In this paper, we use an undirected graph $G=(V,E)$ to model the social network, where V is a set of nodes, $E\subseteq V\times V$ is a set of edges. The nodes represent the users, the edges represent the relationships between users such as friendship. The cardinalities of V and E are denoted by |V| and |E| respectively, We assume that $|V|=n, |E|=m$.

Due to the small world phenomenon of social networks,the diameters of social networks are small, it is difficult to collect information of d-hop neighbors. We focus on 1-Neighborhood Graph attack, the adversary have knowledge about one node’s edge-neighborhood graph.

Definition 1

(1-Neighborhood Graph) [8] $G(v)={<}V(v),E(v){>}$, where V(v) is the set of neighborhood nodes of v and $V(v)=\{u|(u,v)\in E\}\cup \{v\}$. E(v) is the set of edges between the nodes in V(v), and $E(v)=\{(u,v)|u,v\in V(v)\wedge (u,v)\in E\}$.

4 The Proposed Approach

4.1 Node Clustering

In this section, we use k-anonymity to preserve the identities privacy of users. In order to achieve k-anonymity, the processing is divided into three steps: (1) Cluster initializing: for given nodes, according to the node degree and local cluster coefficient, we cluster the nodes in graph G into several clusters. (2) Cluster reshaping: for all clusters, compute the degree distribution similarity(DDS) between each two nodes, according to DDS, reshaping the clusters, s.t. every cluster has [k, 2k) nodes. (3) Modify the 1-neighborhood graph of nodes in every cluster, s.t. the 1-neighborhood graph of nodes in the same cluster probabilistic indistinguishability.

Cluster Initializing. For a given graph $G={<}V,E{>}$, we initially cluster nodes ${v}\in V$ by the following metrics: d(v), lc(v). Here, d(v), lc(v) denote the degree of the node v and the local clustering coefficient, respectively.

Definition 2

Local clustering coefficient $lc_{v}=\mu _{G}(v)/\omega _{G}(v)$, where $\mu _{G}(v)$ and $\omega _{G}(v)$ are the numbers of triangles and triples in G(v), respectively.

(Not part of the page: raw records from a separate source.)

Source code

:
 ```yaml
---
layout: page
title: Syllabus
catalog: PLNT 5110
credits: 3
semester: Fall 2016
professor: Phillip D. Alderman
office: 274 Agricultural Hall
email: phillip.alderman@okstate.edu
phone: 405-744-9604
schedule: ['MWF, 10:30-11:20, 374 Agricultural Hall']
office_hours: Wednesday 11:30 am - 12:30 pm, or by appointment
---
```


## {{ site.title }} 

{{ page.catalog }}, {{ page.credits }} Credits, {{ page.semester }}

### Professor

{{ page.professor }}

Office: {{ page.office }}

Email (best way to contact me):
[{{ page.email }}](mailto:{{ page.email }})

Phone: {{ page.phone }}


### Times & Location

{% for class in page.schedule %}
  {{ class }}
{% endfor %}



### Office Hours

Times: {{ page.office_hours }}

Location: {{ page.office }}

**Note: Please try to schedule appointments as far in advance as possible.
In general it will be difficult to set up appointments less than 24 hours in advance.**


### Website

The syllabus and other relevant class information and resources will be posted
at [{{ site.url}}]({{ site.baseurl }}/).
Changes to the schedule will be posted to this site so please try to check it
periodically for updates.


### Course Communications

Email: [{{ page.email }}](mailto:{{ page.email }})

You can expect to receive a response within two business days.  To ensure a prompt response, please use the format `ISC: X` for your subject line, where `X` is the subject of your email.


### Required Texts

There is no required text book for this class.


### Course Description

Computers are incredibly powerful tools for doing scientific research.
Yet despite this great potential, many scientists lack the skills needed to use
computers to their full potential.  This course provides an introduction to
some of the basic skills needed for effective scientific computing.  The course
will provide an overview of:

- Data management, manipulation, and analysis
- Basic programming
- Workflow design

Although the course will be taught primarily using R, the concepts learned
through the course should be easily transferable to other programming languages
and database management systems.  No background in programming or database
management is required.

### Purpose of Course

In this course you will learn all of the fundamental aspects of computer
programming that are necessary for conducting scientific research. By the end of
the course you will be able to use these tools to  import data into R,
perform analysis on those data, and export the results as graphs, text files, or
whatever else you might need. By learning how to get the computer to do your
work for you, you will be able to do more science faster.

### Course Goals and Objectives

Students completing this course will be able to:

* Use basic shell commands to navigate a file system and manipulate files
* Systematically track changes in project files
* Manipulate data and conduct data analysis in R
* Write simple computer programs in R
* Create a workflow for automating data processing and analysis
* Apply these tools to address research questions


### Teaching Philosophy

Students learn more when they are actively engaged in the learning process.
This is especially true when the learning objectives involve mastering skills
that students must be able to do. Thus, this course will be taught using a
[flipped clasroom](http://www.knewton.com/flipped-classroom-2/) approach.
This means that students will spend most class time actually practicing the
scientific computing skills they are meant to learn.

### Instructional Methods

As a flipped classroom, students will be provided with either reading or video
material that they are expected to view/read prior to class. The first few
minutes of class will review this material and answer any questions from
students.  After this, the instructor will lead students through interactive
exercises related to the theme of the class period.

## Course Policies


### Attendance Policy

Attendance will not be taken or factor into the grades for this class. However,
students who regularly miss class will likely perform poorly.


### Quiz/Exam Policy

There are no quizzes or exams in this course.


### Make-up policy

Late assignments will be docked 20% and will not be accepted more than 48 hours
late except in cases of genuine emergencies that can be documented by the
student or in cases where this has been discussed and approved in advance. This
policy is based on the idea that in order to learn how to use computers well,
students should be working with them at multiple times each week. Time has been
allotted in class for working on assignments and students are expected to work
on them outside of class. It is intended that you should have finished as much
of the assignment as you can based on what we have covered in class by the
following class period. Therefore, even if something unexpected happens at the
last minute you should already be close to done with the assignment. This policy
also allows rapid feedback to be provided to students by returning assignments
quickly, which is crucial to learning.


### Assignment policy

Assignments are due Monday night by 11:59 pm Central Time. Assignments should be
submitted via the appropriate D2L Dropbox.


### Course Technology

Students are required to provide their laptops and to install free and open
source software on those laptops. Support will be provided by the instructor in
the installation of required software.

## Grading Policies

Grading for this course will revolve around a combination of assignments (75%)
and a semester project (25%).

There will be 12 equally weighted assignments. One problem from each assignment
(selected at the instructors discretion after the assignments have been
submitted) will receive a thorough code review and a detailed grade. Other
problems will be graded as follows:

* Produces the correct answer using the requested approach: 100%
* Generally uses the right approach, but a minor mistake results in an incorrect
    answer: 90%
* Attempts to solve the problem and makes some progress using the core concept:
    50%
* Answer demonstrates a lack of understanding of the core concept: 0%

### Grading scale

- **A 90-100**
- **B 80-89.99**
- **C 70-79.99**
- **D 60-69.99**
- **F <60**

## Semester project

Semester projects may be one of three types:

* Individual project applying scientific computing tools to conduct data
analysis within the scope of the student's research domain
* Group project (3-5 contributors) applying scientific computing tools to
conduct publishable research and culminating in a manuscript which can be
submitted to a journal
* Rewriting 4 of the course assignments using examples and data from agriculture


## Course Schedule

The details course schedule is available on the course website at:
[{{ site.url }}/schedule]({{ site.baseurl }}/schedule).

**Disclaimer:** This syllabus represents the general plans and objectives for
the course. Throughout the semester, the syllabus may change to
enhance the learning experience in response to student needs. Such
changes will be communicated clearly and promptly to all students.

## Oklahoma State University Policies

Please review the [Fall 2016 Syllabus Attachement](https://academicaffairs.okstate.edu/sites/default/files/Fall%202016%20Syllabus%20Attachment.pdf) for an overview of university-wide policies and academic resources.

We group nodes into a cluster if $|d(v_{i})-d(v_{j})|<\delta _{1}$ and $|lc(v_{i})-lc(v_{j})|<\delta _{2}$, $\delta _{1}$, $\delta _{2}$ are two pre-defined parameters, and then we obtain several clusters $C_{1}^{1}, C_{2}^{1}\dots C_{M_{1}}^{1}$.

Although after the above processing, the nodes are grouped into several clusters, not all the sizes of the clusters are greater than or equal to k. In reality, during the empirical study, the size of clusters follow the power-law distribution, that is, the cardinalities of most clusters are small, a small number of the clusters have thousands of members. Therefore, we execute a cluster combination process to make sure that the sizes of all clusters will be larger than k.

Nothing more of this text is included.